DES is a block cipher, meaning, rather than encrypting one bit at a time, a cryptographic key and algorithm encrypt a block of data concurrently. When using DES, the same private key is used to encrypt and decrypt a message.
DES groups a plaintext message into 64-bit blocks during encryption. Blocks are coded with the key into a 64-bit ciphertext using permutation and substitution. The process, which entails 16 steps and can run in four different modes, either encrypts blocks individually or makes each cipher block dependent on all the previous blocks. The DES decryption process is the inverse of its encryption steps, reversing the order in which the keys are applied.
What is AES encryption?
NIST started developing AES in 1997 when it was discovered that DES was vulnerable to brute-force attacks.
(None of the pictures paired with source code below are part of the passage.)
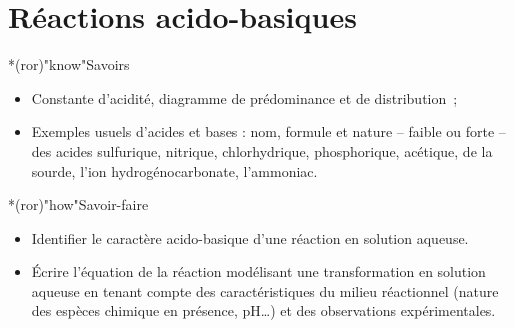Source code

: \documentclass[../../main/main.tex]{subfiles}
\begin{document}
\setcounter{chapter}{3}


\chapter{R\'eactions acido-basiques}

\vspace*{\fill}

\begin{prgm}
	\begin{tcb}*(ror)"know"{Savoirs}
		\begin{itemize}
			\item Constante d'acidité, diagramme de prédominance et de distribution~;
			\item Exemples usuels d'acides et bases : nom, formule et nature --
			      faible ou forte -- des acides sulfurique, nitrique, chlorhydrique,
			      phosphorique, acétique, de la sourde, l'ion hydrogénocarbonate,
			      l'ammoniac.
		\end{itemize}
	\end{tcb}
	\begin{tcb}*(ror)"how"{Savoir-faire}
		\begin{itemize}
			\item Identifier le caractère acido-basique d'une réaction en solution
			      aqueuse.
			\item Écrire l'équation de la réaction modélisant une transformation en
			      solution aqueuse en tenant compte des caractéristiques du milieu
			      réactionnel (nature des espèces chimique en présence, pH…) et des
			      observations expérimentales.
		\end{itemize}
	\end{tcb}
\end{prgm}

\vspace*{\fill}
\minitoc
\vspace*{\fill}

\newpage
\end{document}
Like DES, AES is a symmetric block cipher. In 2001, the U.S. government chose to use AES to protect classified information. It is implemented in software and hardware globally to encrypt sensitive data.
When announcing the development of AES, NIST representatives noted that the advanced encryption algorithm would be unclassified and "capable of protecting sensitive government information well into the next century." AES was intended to offer defense against a variety of attack techniques. It was also designed to be easy to use in hardware, software and restricted environments, such as smart cards.
The key differences between AES vs. DES
There is an important difference when comparing AES vs. DES encryption and decryption algorithms: AES is secure, while DES is not.
The federal government developed DES algorithms more than 40 years ago to provide cryptographic security for all government communications. The idea was to ensure government systems all used the same, secure standard to facilitate interconnectivity. DES served as the cornerstone of government cryptography for more than two decades, but in 1999, researchers broke the algorithm's 56-bit key using a distributed computer system. DES is still used for backward compatibility in some instances, but modern computer systems should not rely on DES for data confidentiality.
AES is a more mathematically efficient and elegant cryptographic algorithm, but its main strength rests in its key length options. The time required to crack an encryption algorithm is directly related to the length of the key used to secure the communication. AES allows you to choose a 128-bit, 192-bit or 256-bit key, making it exponentially stronger than the 56-bit key of DES. Encryption is also much faster in AES vs. DES, making it ideal for applications, firmware and hardware that require low latency or high throughput.